▸ **Problem description**
Extract the lines that carry the string "byte" from the listing.

▸ **Supplied material**
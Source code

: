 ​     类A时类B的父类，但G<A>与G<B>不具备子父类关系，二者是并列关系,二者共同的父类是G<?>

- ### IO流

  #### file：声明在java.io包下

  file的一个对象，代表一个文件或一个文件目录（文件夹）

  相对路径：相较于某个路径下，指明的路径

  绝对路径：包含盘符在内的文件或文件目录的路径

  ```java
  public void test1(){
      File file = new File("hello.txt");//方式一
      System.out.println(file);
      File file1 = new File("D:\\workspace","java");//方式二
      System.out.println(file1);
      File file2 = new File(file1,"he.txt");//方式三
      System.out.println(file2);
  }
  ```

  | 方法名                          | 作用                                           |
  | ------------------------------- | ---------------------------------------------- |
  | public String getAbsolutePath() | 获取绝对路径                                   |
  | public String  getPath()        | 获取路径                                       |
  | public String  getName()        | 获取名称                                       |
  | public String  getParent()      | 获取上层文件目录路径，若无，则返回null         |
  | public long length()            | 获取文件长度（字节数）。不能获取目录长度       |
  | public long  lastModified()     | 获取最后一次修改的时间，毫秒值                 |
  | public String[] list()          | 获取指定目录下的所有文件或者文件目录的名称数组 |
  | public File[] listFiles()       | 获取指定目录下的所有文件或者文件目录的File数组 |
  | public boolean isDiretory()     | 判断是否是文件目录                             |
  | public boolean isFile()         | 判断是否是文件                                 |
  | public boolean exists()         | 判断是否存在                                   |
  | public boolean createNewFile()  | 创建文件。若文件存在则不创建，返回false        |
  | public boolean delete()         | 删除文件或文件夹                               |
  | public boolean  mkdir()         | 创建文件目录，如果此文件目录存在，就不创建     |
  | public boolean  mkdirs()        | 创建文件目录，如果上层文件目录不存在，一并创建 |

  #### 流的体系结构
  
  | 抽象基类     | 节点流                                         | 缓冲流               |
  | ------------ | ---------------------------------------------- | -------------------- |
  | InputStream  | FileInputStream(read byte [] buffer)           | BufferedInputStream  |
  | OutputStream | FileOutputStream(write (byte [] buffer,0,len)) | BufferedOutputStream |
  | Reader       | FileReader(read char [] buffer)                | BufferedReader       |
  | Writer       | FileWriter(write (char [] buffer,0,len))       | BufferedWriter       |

▸ **Solution to the exercise**
  | InputStream  | FileInputStream(read byte [] buffer)           | BufferedInputStream  |
  | OutputStream | FileOutputStream(write (byte [] buffer,0,len)) | BufferedOutputStream |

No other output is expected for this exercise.